I’VE LONG considered a daily devotional time to be a bit like going to the gym—you may not always feel like you are getting a lot out of it, and sometimes staying in bed longer instead seems to be a much more attractive proposition. Still, there’s an accumulative effect you can’t get any other way. Fitness, be it physical or spiritual, is incremental.
Now if you’re going to drag yourself out of bed to exercise, I figure you might as well try to make the most of it. So when I work out, I like to aim for good form, to maximize all the effort. Why not look to get the greatest return you can on your investment, right? That mindset has led to one simple but significant change I have made in the way I start my days with God.
Mornings have always involved some quiet, prayer, Bible reading, and maybe a devotional book of some kind, though the format has changed through the years. You name it, I’ve tried it: I have followed programs, read commentaries, worked through individual books of the Bible on my own, and utilized the stick-a-finger-in-the-pages-at-random-and-see-if-you-can-make-sense-of-what-you-find approach.
For the longest time, I’d hit the alarm and then pad into the kitchen and put the kettle on for a cup of tea. While it was brewing, I’d check my phone for messages and glance at the news headlines, then settle down with my mug and books.

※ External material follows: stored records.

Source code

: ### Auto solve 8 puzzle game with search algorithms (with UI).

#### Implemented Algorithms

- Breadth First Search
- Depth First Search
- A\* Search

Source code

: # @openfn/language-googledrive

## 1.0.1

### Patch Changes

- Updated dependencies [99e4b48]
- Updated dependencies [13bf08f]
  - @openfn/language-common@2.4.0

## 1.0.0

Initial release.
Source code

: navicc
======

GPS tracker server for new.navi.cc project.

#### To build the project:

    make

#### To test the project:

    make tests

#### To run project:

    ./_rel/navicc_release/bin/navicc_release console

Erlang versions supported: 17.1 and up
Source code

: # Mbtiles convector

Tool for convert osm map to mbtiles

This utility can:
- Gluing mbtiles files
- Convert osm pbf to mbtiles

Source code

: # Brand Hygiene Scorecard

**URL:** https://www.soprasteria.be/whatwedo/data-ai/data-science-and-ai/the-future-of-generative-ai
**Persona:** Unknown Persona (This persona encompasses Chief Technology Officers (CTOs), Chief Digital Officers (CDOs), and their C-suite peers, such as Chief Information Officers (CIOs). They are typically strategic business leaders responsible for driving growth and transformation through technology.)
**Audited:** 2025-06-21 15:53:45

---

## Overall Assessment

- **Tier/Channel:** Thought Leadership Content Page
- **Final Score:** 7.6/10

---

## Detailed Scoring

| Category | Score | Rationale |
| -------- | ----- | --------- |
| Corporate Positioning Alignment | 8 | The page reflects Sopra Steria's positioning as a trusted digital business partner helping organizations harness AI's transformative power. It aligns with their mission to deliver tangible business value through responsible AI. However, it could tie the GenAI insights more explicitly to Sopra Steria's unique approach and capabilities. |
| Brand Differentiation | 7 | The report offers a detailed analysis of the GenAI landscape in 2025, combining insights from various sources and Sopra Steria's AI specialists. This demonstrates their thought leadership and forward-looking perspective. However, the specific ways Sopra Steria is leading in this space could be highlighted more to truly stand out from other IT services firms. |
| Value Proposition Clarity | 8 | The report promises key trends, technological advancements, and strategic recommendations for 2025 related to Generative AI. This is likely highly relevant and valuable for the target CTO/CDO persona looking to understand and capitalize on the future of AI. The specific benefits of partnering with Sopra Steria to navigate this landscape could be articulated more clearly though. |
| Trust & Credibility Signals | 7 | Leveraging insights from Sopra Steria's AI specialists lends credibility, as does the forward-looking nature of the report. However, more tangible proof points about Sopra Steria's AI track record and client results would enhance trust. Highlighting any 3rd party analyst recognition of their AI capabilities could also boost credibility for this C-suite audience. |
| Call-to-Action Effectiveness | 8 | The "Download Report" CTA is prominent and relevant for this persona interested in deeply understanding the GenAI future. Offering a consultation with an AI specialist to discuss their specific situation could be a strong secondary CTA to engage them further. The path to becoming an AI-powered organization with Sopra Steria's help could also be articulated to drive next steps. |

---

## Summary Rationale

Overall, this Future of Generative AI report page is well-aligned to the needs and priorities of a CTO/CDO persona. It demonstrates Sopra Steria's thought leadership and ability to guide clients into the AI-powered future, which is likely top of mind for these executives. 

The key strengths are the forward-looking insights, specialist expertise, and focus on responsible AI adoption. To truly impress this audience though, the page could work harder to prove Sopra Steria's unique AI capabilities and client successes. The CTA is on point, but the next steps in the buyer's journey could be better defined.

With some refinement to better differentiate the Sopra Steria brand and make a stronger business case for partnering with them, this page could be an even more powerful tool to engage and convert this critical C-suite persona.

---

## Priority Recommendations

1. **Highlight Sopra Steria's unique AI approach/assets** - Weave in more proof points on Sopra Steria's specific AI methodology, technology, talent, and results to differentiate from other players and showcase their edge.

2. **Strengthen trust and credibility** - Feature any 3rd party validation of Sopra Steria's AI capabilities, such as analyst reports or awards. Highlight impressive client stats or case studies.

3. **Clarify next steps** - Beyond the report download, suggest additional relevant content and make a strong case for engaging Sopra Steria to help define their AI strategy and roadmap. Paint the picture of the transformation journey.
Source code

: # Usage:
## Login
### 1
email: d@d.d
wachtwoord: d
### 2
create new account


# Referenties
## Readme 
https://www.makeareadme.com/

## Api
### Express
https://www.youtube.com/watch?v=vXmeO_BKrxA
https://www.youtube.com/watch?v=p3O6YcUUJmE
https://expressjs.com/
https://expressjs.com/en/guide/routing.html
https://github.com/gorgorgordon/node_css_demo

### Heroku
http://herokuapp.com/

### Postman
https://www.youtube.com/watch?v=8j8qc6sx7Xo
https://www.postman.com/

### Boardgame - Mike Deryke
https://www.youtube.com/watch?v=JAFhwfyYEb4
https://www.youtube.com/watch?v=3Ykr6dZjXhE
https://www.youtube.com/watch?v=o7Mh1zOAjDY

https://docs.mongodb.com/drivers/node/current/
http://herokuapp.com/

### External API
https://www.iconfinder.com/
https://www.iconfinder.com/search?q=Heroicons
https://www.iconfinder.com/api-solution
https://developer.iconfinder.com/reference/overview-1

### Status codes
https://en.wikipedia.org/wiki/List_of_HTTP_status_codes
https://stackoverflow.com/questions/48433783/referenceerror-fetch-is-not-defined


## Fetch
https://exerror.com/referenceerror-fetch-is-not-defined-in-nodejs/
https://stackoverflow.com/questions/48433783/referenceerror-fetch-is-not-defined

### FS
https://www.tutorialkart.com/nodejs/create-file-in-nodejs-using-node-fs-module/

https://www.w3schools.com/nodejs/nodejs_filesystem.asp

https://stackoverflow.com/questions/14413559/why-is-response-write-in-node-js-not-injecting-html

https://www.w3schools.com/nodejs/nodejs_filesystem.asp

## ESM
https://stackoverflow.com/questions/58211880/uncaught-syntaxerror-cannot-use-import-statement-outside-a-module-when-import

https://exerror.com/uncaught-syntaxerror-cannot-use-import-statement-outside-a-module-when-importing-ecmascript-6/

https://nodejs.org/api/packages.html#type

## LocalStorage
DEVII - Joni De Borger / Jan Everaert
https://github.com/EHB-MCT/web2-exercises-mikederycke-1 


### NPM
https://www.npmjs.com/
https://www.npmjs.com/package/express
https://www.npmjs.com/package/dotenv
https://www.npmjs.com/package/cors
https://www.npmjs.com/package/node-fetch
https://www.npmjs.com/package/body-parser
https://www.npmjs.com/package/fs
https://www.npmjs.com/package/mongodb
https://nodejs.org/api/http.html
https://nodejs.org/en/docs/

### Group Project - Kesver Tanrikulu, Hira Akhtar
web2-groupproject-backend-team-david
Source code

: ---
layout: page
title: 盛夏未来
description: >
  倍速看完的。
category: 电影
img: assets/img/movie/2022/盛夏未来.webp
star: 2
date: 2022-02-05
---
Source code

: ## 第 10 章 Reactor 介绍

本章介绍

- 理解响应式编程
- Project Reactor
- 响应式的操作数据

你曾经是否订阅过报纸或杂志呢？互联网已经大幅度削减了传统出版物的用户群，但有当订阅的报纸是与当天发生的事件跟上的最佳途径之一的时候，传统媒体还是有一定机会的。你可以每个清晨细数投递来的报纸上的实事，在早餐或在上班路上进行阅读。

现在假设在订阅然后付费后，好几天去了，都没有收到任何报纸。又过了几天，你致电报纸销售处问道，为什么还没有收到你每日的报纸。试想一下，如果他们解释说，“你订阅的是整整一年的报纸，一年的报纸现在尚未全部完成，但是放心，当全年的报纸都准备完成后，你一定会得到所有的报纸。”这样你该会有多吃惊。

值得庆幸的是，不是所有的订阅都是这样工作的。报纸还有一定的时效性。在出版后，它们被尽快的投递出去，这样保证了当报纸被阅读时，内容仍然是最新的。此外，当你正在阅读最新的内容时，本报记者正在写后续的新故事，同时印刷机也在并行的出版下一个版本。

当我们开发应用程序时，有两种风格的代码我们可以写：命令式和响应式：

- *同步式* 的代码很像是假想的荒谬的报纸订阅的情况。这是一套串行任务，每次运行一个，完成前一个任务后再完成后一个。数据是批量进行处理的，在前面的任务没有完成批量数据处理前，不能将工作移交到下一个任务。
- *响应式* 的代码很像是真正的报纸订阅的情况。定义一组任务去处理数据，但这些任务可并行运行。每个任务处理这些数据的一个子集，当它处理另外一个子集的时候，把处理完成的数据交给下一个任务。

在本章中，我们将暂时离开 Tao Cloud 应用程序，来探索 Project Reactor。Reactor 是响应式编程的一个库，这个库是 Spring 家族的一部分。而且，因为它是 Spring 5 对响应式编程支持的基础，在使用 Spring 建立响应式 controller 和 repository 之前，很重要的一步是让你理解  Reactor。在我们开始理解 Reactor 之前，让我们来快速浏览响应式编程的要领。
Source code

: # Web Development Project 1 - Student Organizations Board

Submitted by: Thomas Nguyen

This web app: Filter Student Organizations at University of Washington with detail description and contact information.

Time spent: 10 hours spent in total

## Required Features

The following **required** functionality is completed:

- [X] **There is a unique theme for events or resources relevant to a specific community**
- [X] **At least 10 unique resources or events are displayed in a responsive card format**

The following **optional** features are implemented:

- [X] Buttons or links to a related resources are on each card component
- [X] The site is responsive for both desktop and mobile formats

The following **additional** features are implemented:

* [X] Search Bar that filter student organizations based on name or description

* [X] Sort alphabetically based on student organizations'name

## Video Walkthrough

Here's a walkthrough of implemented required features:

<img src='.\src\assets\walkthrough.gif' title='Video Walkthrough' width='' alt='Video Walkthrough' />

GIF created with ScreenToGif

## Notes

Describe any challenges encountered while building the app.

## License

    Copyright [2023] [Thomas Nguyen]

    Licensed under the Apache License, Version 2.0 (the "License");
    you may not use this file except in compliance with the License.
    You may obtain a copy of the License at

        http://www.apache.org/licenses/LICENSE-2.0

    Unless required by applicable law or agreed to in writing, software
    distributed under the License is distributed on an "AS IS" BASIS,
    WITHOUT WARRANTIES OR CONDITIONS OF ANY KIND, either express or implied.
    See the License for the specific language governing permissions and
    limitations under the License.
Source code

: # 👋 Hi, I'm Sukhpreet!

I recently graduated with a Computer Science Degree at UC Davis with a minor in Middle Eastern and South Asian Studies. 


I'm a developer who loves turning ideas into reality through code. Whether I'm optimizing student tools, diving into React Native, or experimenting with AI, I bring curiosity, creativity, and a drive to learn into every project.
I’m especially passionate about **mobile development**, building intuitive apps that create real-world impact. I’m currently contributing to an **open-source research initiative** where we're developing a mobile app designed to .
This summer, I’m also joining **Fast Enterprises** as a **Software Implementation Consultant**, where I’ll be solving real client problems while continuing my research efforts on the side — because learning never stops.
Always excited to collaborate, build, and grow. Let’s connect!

Then, a couple of years ago, it hit me: I had this all backwards. I wasn’t concentrating on the form of my spiritual exercises—literally. By the time I settled down to read, think, and pray, my head was already full of all kinds of distractions, bright shiny things tugging on my attention. I was already out there in the day, not here with Him.
So I reversed things. I still brew my tea first: I like to think maybe Adam and Eve shared a pot with God during their afternoon visits, before they turned from tea leaves to fig leaves. But I make it a point that the first thing I set my eyes to reading each morning is the Bible. No texts, no headlines, no email, no books, nothing.
Some mornings it’s just a few quick verses; some mornings it’s a leisurely delight. But either way, I have found improving my form, as it were, with this Bible-first emphasis to be meaningful and helpful.
I believe there are two reasons. First, I want to try to be open to God’s Word without prior diversions, and as someone who can be easily distracted, I need some kind of blinders. I want God to speak before the world starts yelling.
Secondly, it’s not just turning my eyes and my head toward God, it’s turning my heart to Him. In just a small way, I’m demonstrating to Him, myself, and the universe that He comes first. My true north is God: I may wander in the hours that follow, but if I do, I am just then trying to find my way back on track.
This orientation has proved to be so much more calming and freeing than beginning the day distracted and feeling that I’m forever after just trying to find my way through the clutter to God. Rather than fitting God into my day, it’s like I am fitting my day into God.